Alexander Parris (November 24, 1780 - June 16, 1852) was a prominent American architect-engineer. Beginning as a housewright, he evolved into an architect whose work transitioned from Federal style architecture to the later Greek Revival. Parris taught Ammi B. Young, and was among the group of architects influential in founding what would become the American Institute of Architects. He is also responsible for the designs of many lighthouses along the coastal Northeastern United States.


Early life and work

Parris was born in Halifax, Massachusetts. When aged 16, he apprenticed to a housewright in Pembroke, but talent led him towards architecture. Married to Silvina Bonney Stetson in 1800, he moved to Portland, Maine, then experiencing a building boom. The city had been bombarded during the Revolution by the Royal Navy, reducing three-quarters to ashes in 1775. But following the war, its trade recovered, almost challenging Boston as the busiest port in New England. Parris received numerous residential and commercial commissions, working in the fashionable style of architect Charles Bulfinch. Like most housewrights of the era, he often used elements derived directly from English architectural books, or those published in the United States by Asher Benjamin. Unfortunately, some of his designs were lost in the Great Fire of 1866, but early photographs and Parris' surviving drawings bespeak works of neoclassical artistry and taste.
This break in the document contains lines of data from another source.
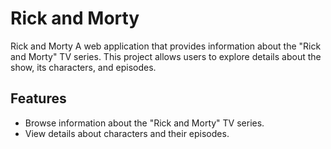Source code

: # Rick and Morty
Rick and Morty
A web application that provides information about the "Rick and Morty" TV series. This project allows users to explore details about the show, its characters, and episodes.

## Features
- Browse information about the "Rick and Morty" TV series.
- View details about characters and their episodes.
The Executive Mansion at Richmond, Virginia in c. 1905

The boom would end, however, with Jefferson's Embargo of 1807, which lasted 14 months and devastated Portland's mercantile base. Merchants went bankrupt. The Portland Bank, its building designed by Parris, failed. By 1809, construction in the city had come to a halt. Parris left for Richmond, Virginia, where he designed the Wickham House and the Executive Mansion. But architect Benjamin Latrobe examined Parris' preliminary plans for the Wickham House, which resembled his previous Federal style works in Portland, and gave it a blistering review. Latrobe's advice left a profound imprint on the future work of Parris, beginning with the building's revised design. Consequently, the Wickham House is considered a watershed design by Parris, marking the shift from his earlier Adamesque period towards his later, more severe, monumental and architectonic period. In the War of 1812, he served in Plattsburg, New York as a Captain of the Artificers (engineers), gaining knowledge of military requirements for engineering.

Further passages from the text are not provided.